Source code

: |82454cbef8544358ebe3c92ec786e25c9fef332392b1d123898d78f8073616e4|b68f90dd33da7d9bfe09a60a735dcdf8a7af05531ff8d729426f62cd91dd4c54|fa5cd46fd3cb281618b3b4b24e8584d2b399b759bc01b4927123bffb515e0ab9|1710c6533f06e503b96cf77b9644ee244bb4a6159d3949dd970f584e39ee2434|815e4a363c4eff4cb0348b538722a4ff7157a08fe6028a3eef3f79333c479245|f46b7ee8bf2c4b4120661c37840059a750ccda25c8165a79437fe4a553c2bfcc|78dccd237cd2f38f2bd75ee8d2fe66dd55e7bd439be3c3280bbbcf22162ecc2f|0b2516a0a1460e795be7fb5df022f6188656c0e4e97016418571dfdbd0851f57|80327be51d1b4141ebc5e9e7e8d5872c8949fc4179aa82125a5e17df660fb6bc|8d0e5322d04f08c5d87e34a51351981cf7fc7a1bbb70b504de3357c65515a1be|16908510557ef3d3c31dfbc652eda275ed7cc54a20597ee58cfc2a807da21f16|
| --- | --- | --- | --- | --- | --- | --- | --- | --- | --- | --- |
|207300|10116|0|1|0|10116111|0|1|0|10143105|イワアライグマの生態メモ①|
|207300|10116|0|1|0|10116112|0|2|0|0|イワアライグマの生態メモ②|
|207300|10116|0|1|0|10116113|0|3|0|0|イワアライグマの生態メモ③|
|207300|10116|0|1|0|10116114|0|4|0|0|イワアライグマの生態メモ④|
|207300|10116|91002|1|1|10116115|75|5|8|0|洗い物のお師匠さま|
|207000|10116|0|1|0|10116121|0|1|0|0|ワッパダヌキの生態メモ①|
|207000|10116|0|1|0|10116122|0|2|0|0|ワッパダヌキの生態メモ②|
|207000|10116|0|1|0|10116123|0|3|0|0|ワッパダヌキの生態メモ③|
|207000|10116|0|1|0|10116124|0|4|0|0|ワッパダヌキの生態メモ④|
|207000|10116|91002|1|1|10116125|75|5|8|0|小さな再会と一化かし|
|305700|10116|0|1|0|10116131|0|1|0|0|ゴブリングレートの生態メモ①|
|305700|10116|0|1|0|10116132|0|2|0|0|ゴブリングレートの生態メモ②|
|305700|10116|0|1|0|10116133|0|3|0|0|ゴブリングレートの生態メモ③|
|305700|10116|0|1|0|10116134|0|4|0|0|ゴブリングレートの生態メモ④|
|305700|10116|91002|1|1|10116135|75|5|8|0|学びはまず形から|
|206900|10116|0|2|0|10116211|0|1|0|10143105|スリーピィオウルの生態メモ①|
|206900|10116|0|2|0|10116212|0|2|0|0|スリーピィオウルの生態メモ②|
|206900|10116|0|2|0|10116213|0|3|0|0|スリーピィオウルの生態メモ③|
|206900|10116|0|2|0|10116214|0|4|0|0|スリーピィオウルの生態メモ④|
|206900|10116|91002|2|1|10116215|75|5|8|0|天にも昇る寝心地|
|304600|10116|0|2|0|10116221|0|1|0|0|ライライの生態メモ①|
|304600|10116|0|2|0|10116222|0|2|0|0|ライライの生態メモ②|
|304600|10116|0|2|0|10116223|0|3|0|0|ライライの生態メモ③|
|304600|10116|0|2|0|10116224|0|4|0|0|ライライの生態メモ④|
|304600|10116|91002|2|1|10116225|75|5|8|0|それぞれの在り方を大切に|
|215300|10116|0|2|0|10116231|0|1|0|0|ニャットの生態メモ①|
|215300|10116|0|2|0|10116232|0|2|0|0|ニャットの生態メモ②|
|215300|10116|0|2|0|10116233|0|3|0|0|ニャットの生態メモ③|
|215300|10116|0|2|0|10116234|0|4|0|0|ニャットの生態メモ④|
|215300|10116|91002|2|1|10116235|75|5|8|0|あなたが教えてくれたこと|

==*==

**Task objective**
Write the records above out again precisely.

**Exercise answer**
Source code

: |82454cbef8544358ebe3c92ec786e25c9fef332392b1d123898d78f8073616e4|b68f90dd33da7d9bfe09a60a735dcdf8a7af05531ff8d729426f62cd91dd4c54|fa5cd46fd3cb281618b3b4b24e8584d2b399b759bc01b4927123bffb515e0ab9|1710c6533f06e503b96cf77b9644ee244bb4a6159d3949dd970f584e39ee2434|815e4a363c4eff4cb0348b538722a4ff7157a08fe6028a3eef3f79333c479245|f46b7ee8bf2c4b4120661c37840059a750ccda25c8165a79437fe4a553c2bfcc|78dccd237cd2f38f2bd75ee8d2fe66dd55e7bd439be3c3280bbbcf22162ecc2f|0b2516a0a1460e795be7fb5df022f6188656c0e4e97016418571dfdbd0851f57|80327be51d1b4141ebc5e9e7e8d5872c8949fc4179aa82125a5e17df660fb6bc|8d0e5322d04f08c5d87e34a51351981cf7fc7a1bbb70b504de3357c65515a1be|16908510557ef3d3c31dfbc652eda275ed7cc54a20597ee58cfc2a807da21f16|
| --- | --- | --- | --- | --- | --- | --- | --- | --- | --- | --- |
|207300|10116|0|1|0|10116111|0|1|0|10143105|イワアライグマの生態メモ①|
|207300|10116|0|1|0|10116112|0|2|0|0|イワアライグマの生態メモ②|
|207300|10116|0|1|0|10116113|0|3|0|0|イワアライグマの生態メモ③|
|207300|10116|0|1|0|10116114|0|4|0|0|イワアライグマの生態メモ④|
|207300|10116|91002|1|1|10116115|75|5|8|0|洗い物のお師匠さま|
|207000|10116|0|1|0|10116121|0|1|0|0|ワッパダヌキの生態メモ①|
|207000|10116|0|1|0|10116122|0|2|0|0|ワッパダヌキの生態メモ②|
|207000|10116|0|1|0|10116123|0|3|0|0|ワッパダヌキの生態メモ③|
|207000|10116|0|1|0|10116124|0|4|0|0|ワッパダヌキの生態メモ④|
|207000|10116|91002|1|1|10116125|75|5|8|0|小さな再会と一化かし|
|305700|10116|0|1|0|10116131|0|1|0|0|ゴブリングレートの生態メモ①|
|305700|10116|0|1|0|10116132|0|2|0|0|ゴブリングレートの生態メモ②|
|305700|10116|0|1|0|10116133|0|3|0|0|ゴブリングレートの生態メモ③|
|305700|10116|0|1|0|10116134|0|4|0|0|ゴブリングレートの生態メモ④|
|305700|10116|91002|1|1|10116135|75|5|8|0|学びはまず形から|
|206900|10116|0|2|0|10116211|0|1|0|10143105|スリーピィオウルの生態メモ①|
|206900|10116|0|2|0|10116212|0|2|0|0|スリーピィオウルの生態メモ②|
|206900|10116|0|2|0|10116213|0|3|0|0|スリーピィオウルの生態メモ③|
|206900|10116|0|2|0|10116214|0|4|0|0|スリーピィオウルの生態メモ④|
|206900|10116|91002|2|1|10116215|75|5|8|0|天にも昇る寝心地|
|304600|10116|0|2|0|10116221|0|1|0|0|ライライの生態メモ①|
|304600|10116|0|2|0|10116222|0|2|0|0|ライライの生態メモ②|
|304600|10116|0|2|0|10116223|0|3|0|0|ライライの生態メモ③|
|304600|10116|0|2|0|10116224|0|4|0|0|ライライの生態メモ④|
|304600|10116|91002|2|1|10116225|75|5|8|0|それぞれの在り方を大切に|
|215300|10116|0|2|0|10116231|0|1|0|0|ニャットの生態メモ①|
|215300|10116|0|2|0|10116232|0|2|0|0|ニャットの生態メモ②|
|215300|10116|0|2|0|10116233|0|3|0|0|ニャットの生態メモ③|
|215300|10116|0|2|0|10116234|0|4|0|0|ニャットの生態メモ④|
|215300|10116|91002|2|1|10116235|75|5|8|0|あなたが教えてくれたこと|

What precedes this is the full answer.